Turquoise & Crimson is a double-album released by the band VAST, their fourth album, released in 2006 under Jon Crosby's 2blossoms record label.  The two discs contain re-mastered tracks found on the online release of Turquoise & Crimson and the major-label release of Nude, albeit in different mixes and with different production.  The track listing is also different on the retail version than the official online version. Frontman Jon Crosby has said that the retail version is the official final version of the album.

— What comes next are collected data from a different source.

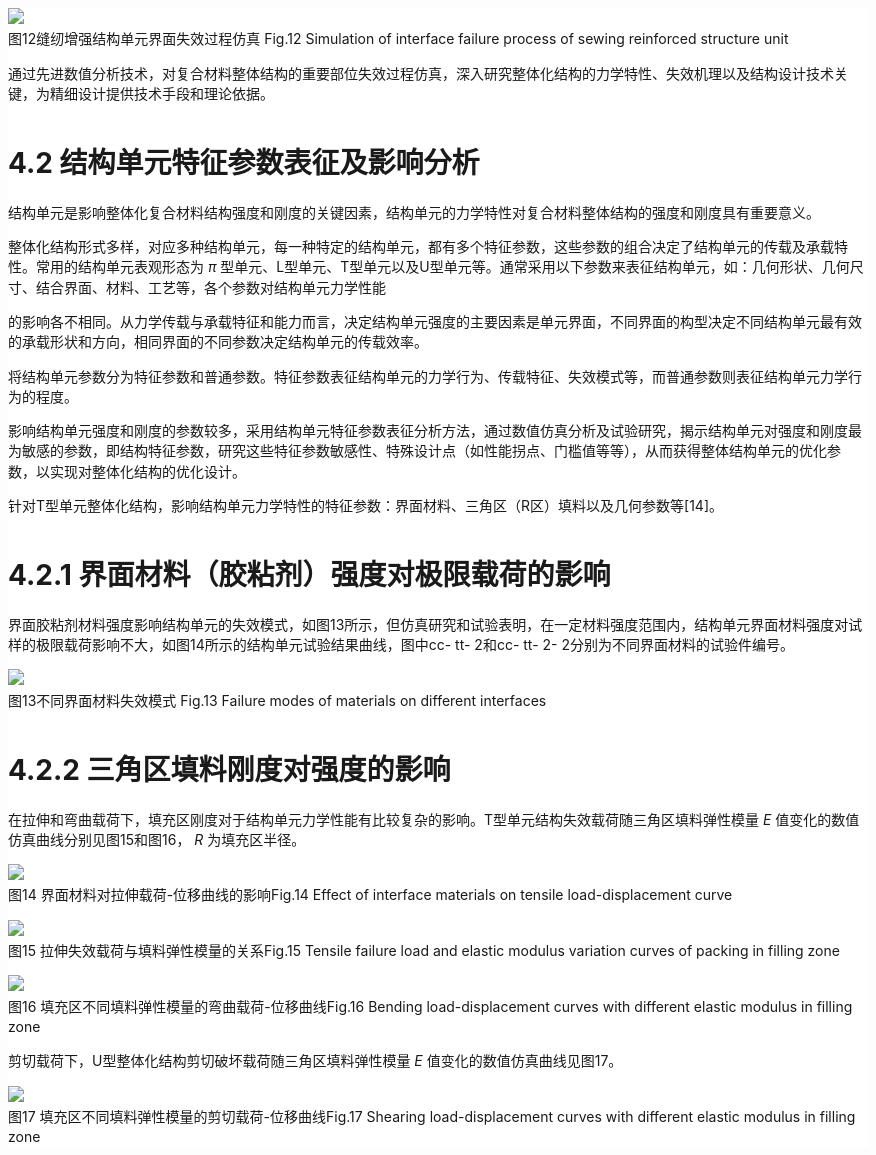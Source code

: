 ![](https://cdn-mineru.openxlab.org.cn/result/2025-09-13/bae7b6cb-a8cc-48d7-9201-e154e9f18937/852e803a70db9152117bd8976c623117ebf97b46a7bcf2cb5124cad08b370406.jpg)  
图12缝纫增强结构单元界面失效过程仿真 Fig.12 Simulation of interface failure process of sewing reinforced structure unit

通过先进数值分析技术，对复合材料整体结构的重要部位失效过程仿真，深入研究整体化结构的力学特性、失效机理以及结构设计技术关键，为精细设计提供技术手段和理论依据。

# 4.2 结构单元特征参数表征及影响分析

结构单元是影响整体化复合材料结构强度和刚度的关键因素，结构单元的力学特性对复合材料整体结构的强度和刚度具有重要意义。

整体化结构形式多样，对应多种结构单元，每一种特定的结构单元，都有多个特征参数，这些参数的组合决定了结构单元的传载及承载特性。常用的结构单元表观形态为  $\pi$  型单元、L型单元、T型单元以及U型单元等。通常采用以下参数来表征结构单元，如：几何形状、几何尺寸、结合界面、材料、工艺等，各个参数对结构单元力学性能

的影响各不相同。从力学传载与承载特征和能力而言，决定结构单元强度的主要因素是单元界面，不同界面的构型决定不同结构单元最有效的承载形状和方向，相同界面的不同参数决定结构单元的传载效率。

将结构单元参数分为特征参数和普通参数。特征参数表征结构单元的力学行为、传载特征、失效模式等，而普通参数则表征结构单元力学行为的程度。

影响结构单元强度和刚度的参数较多，采用结构单元特征参数表征分析方法，通过数值仿真分析及试验研究，揭示结构单元对强度和刚度最为敏感的参数，即结构特征参数，研究这些特征参数敏感性、特殊设计点（如性能拐点、门槛值等等），从而获得整体结构单元的优化参数，以实现对整体化结构的优化设计。

针对T型单元整体化结构，影响结构单元力学特性的特征参数：界面材料、三角区（R区）填料以及几何参数等[14]。

# 4.2.1 界面材料（胶粘剂）强度对极限载荷的影响

界面胶粘剂材料强度影响结构单元的失效模式，如图13所示，但仿真研究和试验表明，在一定材料强度范围内，结构单元界面材料强度对试样的极限载荷影响不大，如图14所示的结构单元试验结果曲线，图中cc- tt- 2和cc- tt- 2- 2分别为不同界面材料的试验件编号。

![](https://cdn-mineru.openxlab.org.cn/result/2025-09-13/bae7b6cb-a8cc-48d7-9201-e154e9f18937/bdb9078a22842ad15e938f1eec7bcefc8c0da1e8b8036e3b41b272eceb3ee6a3.jpg)  
图13不同界面材料失效模式 Fig.13 Failure modes of materials on different interfaces

# 4.2.2 三角区填料刚度对强度的影响

在拉伸和弯曲载荷下，填充区刚度对于结构单元力学性能有比较复杂的影响。T型单元结构失效载荷随三角区填料弹性模量  $E$  值变化的数值仿真曲线分别见图15和图16，  $R$  为填充区半径。

![](https://cdn-mineru.openxlab.org.cn/result/2025-09-13/bae7b6cb-a8cc-48d7-9201-e154e9f18937/d71523a6eb7bc2bbcfd44415bfb18a4c133f098e75fb438e4c6cb9ddf57e7d7c.jpg)  
图14 界面材料对拉伸载荷-位移曲线的影响Fig.14 Effect of interface materials on tensile load-displacement curve

![](https://cdn-mineru.openxlab.org.cn/result/2025-09-13/bae7b6cb-a8cc-48d7-9201-e154e9f18937/97a6cf2a96e05e6ba8b6062ea01e91d110bd849891ee7266a2f9dc9cf7bfd6ec.jpg)  
图15 拉伸失效载荷与填料弹性模量的关系Fig.15 Tensile failure load and elastic modulus variation curves of packing in filling zone

![](https://cdn-mineru.openxlab.org.cn/result/2025-09-13/bae7b6cb-a8cc-48d7-9201-e154e9f18937/f233ab3b4124a51e76b049f6f90b6741293e1a4837cdf4a87e6213385509972b.jpg)  
图16 填充区不同填料弹性模量的弯曲载荷-位移曲线Fig.16 Bending load-displacement curves with different elastic modulus in filling zone

剪切载荷下，U型整体化结构剪切破坏载荷随三角区填料弹性模量  $E$  值变化的数值仿真曲线见图17。

![](https://cdn-mineru.openxlab.org.cn/result/2025-09-13/bae7b6cb-a8cc-48d7-9201-e154e9f18937/d24c87b51ad1f34b059e843fa6ab6e045041ef98e6e822a82f3aa1132e4f8dd8.jpg)  
图17 填充区不同填料弹性模量的剪切载荷-位移曲线Fig.17 Shearing load-displacement curves with different elastic modulus in filling zone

The album also has its own specialized album art, different from the album art released for the Turquoise 3.x and Crimson 3.x releases, which each had their own album artwork.

Track listing
All songs written by Jon Crosby.

Disc 1
"Turquoise" – 3:19
"Ecstasy" – 3:29
"Be With Me" – 3:53
"Thrown Away" – 4:00
"Don't Take Your Love Away" – 4:53
"Falling from the Sky" – 3:05
"Candle" – 4:01
"I Woke Up L.A." – 3:30
"I Can't Say No (To You)" – 4:12
"Desert Garden" – 3:17

Disc 2
"Dead Angels" – 3:25
"I Need to Say Goodbye" – 3:23
"Lost" – 2:37
"Winter in My Heart" – 3:36
"All I Found Was You (Japanese Fantasy)" – 3:25
"That's My Boy" – 3:54
"Evil Little Girl" – 3:59
"Beautiful" – 3:33
"Señorita" – 2:50
"Where It Never Rains" – 3:30
"Bruise" – 3:17
"Goodbye" – 3:04

Reception

AllMusic noted the shift in tone since VAST was no longer on a major label, giving the album a 3 out of 5 and calling it "essential for VAST fans", but noting that its largest problem was Crosby's vocal style.